This is about as melodramatic as I get, but I apologize now to those who are hoping I will become more sensible as the years go on. The reality is: there’s no going back. The day I said “fuck it” and accepted that I would be happiest pursuing the passion I’ve had since childhood, I knew I was going to have to throw a little caution to the wind and wing it for awhile. I didn’t have it all figured out and I was still finding my voice. Hell, I didn’t even know what story to tackle first. But I felt as though I had been brimming like the boiling water beneath a pot lid—too much to hold inside any longer, willing to tell anyone who would listen.
“Just write,” was all the advice I needed. Even the false starts held a little promise. Dreams contained messages, and an interesting line that ever so often escaped a person’s lips, became the perfect fodder needed to jumpstart my eager mind. Before I knew it, I was in the thick of it and determined to make my mark.

I began by sending out short personal essays, mostly because I didn’t know what else to write about and thought I had a pretty good handle on who I was and what I believed. I also recognized that this would probably change too, because we are constantly evolving and nothing’s certain. So, I attempted to capture the moment as best I could—the reflection of what I had learned thus far and how it shaped me as an individual. And then when I received my first batch of rejections, it was hard not to take it personally. The essays were about me and therefore I was putting myself out there, and at what cost and risk? For art? To be recognized? To feel worthy?
It was brutal. I would get discouraged easily, especially witnessing the successes of others. I got more analytical. Craft became more important than “how the writing/story made me feel”. This was personal growth and my skin got a little thicker.

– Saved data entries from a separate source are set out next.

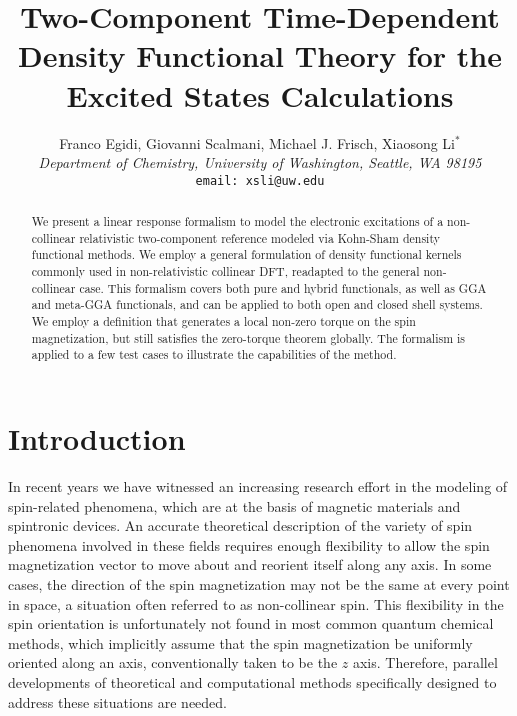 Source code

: \documentclass[12pt]{article}
\begin{document}
\title{Two-Component Time-Dependent Density Functional Theory for the Excited States Calculations}
\author{Franco Egidi, Giovanni Scalmani, Michael J. Frisch, Xiaosong Li$^*$ \\[12pt]
\emph{Department of Chemistry, University of Washington, Seattle, WA 98195} \\[12pt]
\texttt{email: xsli@uw.edu}}
\maketitle


\begin{abstract}
We present a linear response formalism to model the electronic excitations of a non-collinear relativistic two-component reference modeled via Kohn-Sham density functional methods.
We employ a general formulation of density functional kernels commonly used in non-relativistic collinear DFT, readapted to the general non-collinear case.
This formalism covers both pure and hybrid functionals, as well as GGA and meta-GGA functionals, and can be applied to both open and closed shell systems.
We employ a definition that generates a local non-zero torque on the spin magnetization, but still satisfies the zero-torque theorem globally.
The formalism is applied to a few test cases to illustrate the capabilities of the method.
\end{abstract}

\pagebreak

\section{Introduction}
In recent years we have witnessed an increasing research effort in the modeling of spin-related phenomena, which are at the basis of magnetic materials and spintronic devices.\cite{Sanvito11_3336,Sanvito05_335,Nagahama07_165202,Neuhauser05_204714}
An accurate theoretical description of the variety of spin phenomena involved in these fields requires enough flexibility to allow the spin magnetization vector to move about and reorient itself along any axis.
In some cases, the direction of the spin magnetization may not be the same at every point in space, a situation often referred to as non-collinear spin.
This flexibility in the spin orientation is unfortunately not found in most common quantum chemical methods, which implicitly assume that the spin magnetization be uniformly oriented along an axis, conventionally taken to be the $z$ axis.
Therefore, parallel developments of theoretical and computational methods specifically designed to address these situations are needed.
\end{document}
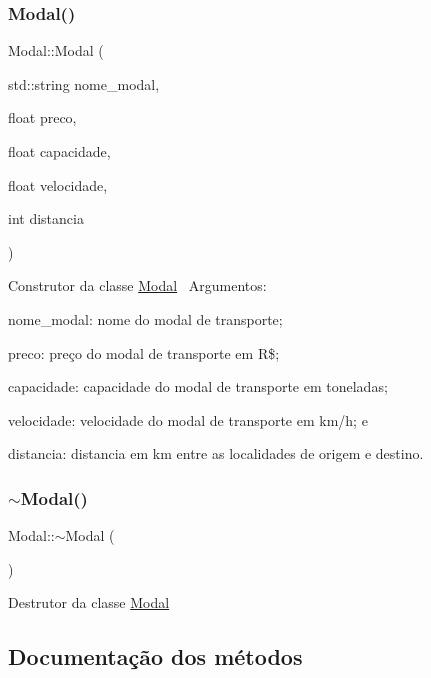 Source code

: \subsubsection{\texorpdfstring{Modal()}{Modal()}\hspace{0.1cm}{\footnotesize\ttfamily [2/2]}}
{\footnotesize\ttfamily Modal\+::\+Modal (\begin{DoxyParamCaption}\item[{std\+::string}]{nome\+\_\+modal,  }\item[{float}]{preco,  }\item[{float}]{capacidade,  }\item[{float}]{velocidade,  }\item[{int}]{distancia }\end{DoxyParamCaption})}

Construtor da classe \hyperlink{classModal}{Modal}~\newline
 Argumentos\+:
\begin{DoxyItemize}
\item nome\+\_\+modal\+: nome do modal de transporte;
\item preco\+: preço do modal de transporte em R\$;
\item capacidade\+: capacidade do modal de transporte em toneladas;
\item velocidade\+: velocidade do modal de transporte em km/h; e
\item distancia\+: distancia em km entre as localidades de origem e destino.~\newline

\end{DoxyItemize}\mbox{\label{classModal_a4a2e7830211c07075078b5d5186dab54}} 
\subsubsection{\texorpdfstring{$\sim$\+Modal()}{~Modal()}}
{\footnotesize\ttfamily Modal\+::$\sim$\+Modal (\begin{DoxyParamCaption}{ }\end{DoxyParamCaption})}

Destrutor da classe \hyperlink{classModal}{Modal}

\subsection{Documentação dos métodos}
\mbox{\label{classModal_ac9750361d92b6ad91674851852c7362f}} 
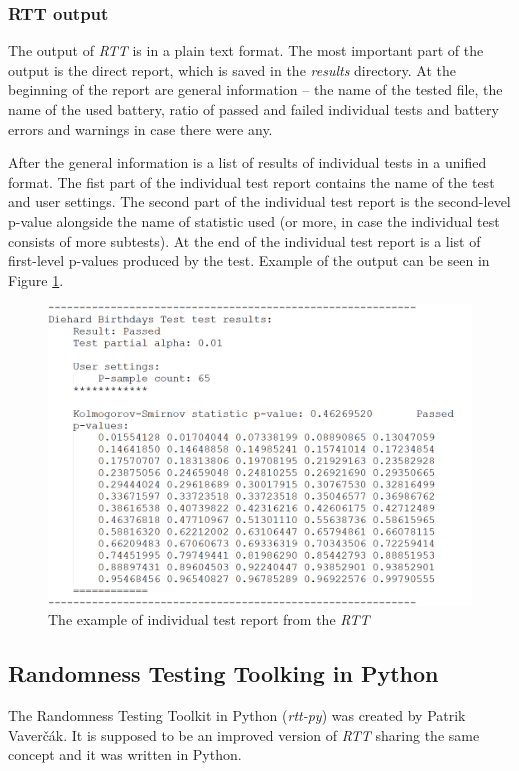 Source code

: \documentclass[
  digital,     %
  oneside,     %
  nosansbold,  %
  nocolorbold, %
  nolof,         %
  nolot,         %
]{fithesis4}
\begin{document}
\subsubsection{RTT output}
The output of \emph{RTT} is in a plain text format. The most important part of the output is the direct report, which is saved in the \emph{results} directory. At the beginning of the report are general information -- the name of the tested file, the name of the used battery, ratio of passed and failed individual tests and battery errors and warnings in case there were any.

After the general information is a list of results of individual tests in a unified format. The fist part of the individual test report contains the name of the test and user settings. The second part of the individual test report is the second-level p-value alongside the name of statistic used (or more, in case the individual test consists of more subtests). At the end of the individual test report is a list of first-level p-values produced by the test. Example of the output can be seen in Figure \ref{fig:rtt_output_example}.

\begin{figure}
  \begin{center}
    \includegraphics[width=12cm]{figures/rtt_dieharder_output.png}
  \end{center}
  \caption{The example of individual test report from the \emph{RTT}}
  \label{fig:rtt_output_example}
\end{figure}


\subsection{Randomness Testing Toolking in Python} \label{chap:sols-rtt-py}
The Randomness Testing Toolkit in Python (\emph{rtt-py}) was created by Patrik Vaverčák. It is supposed to be an improved version of \emph{RTT} sharing the same concept \cite[p.~24]{vavercak} and it was written in Python.
\end{document}
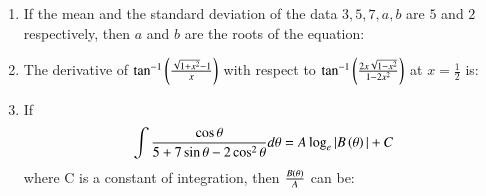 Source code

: \documentclass[journal,12pt,onecolumn]{IEEEtran}
\theoremstyle{remark}
\begin{document}
\begin{enumerate}
\begin{enumerate}
     \end{enumerate}
     \item If the mean and the standard deviation of the data $3,5,7,a,b$ are $5$ and $2$ respectively, then $a$ and $b$ are the roots of the equation:
     \begin{enumerate}
     \end{enumerate}
     \item The derivative of $\tan^{-1}\left(\frac{\sqrt{1+x^{2}}-1}{x}\right)$ with respect to $\tan^{-1}\left(\frac{2x\sqrt{1-x^{2}}}{1-2x^{2}}\right)$ at $x=\frac{1}{2}$ is:
     \begin{enumerate}
      \end{enumerate}
      \item If 
	      \begin{align}
		      \int \frac{\cos\theta}{5+7\sin\theta-2\cos^{2}\theta}d\theta= A\log_{e}|B\left(\theta\right)|+C
	      \end{align}
	      where C is a constant of integration, then $\frac{B\left(\theta\right)}{A}$ can be:
      \begin{enumerate}
      \end{enumerate}

\end{enumerate}
\end{document}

Then another slew of rejections, sometimes three in one week, two in one day, sometimes no response at all. I played the odds and developed a method for submitting, meanwhile devoting every morning to write and my days off to marathon sessions. I didn’t want to dwell on one piece and the accumulating rejection letters of that piece, so I’d move on to something else. And before I knew it, I had twenty five short stories, poems up the whazoo, experimental stuff, more essays than I knew what to do with, and the beginning of a new novel. I didn’t choose one style or genre, I played around to see what best expressed what I was attempting to say. I now had a stockpile of work, bits and pieces too, ready to take on anything that came my way.
I’m finally getting to see some of my work paying off. This month alone has been extremely fruitful in terms of acceptances, and I’m looking forward to what next year has in store for me. And for not one second do I regret saying “fuck it” and jumping all in.

Bring on 2014! I am ready.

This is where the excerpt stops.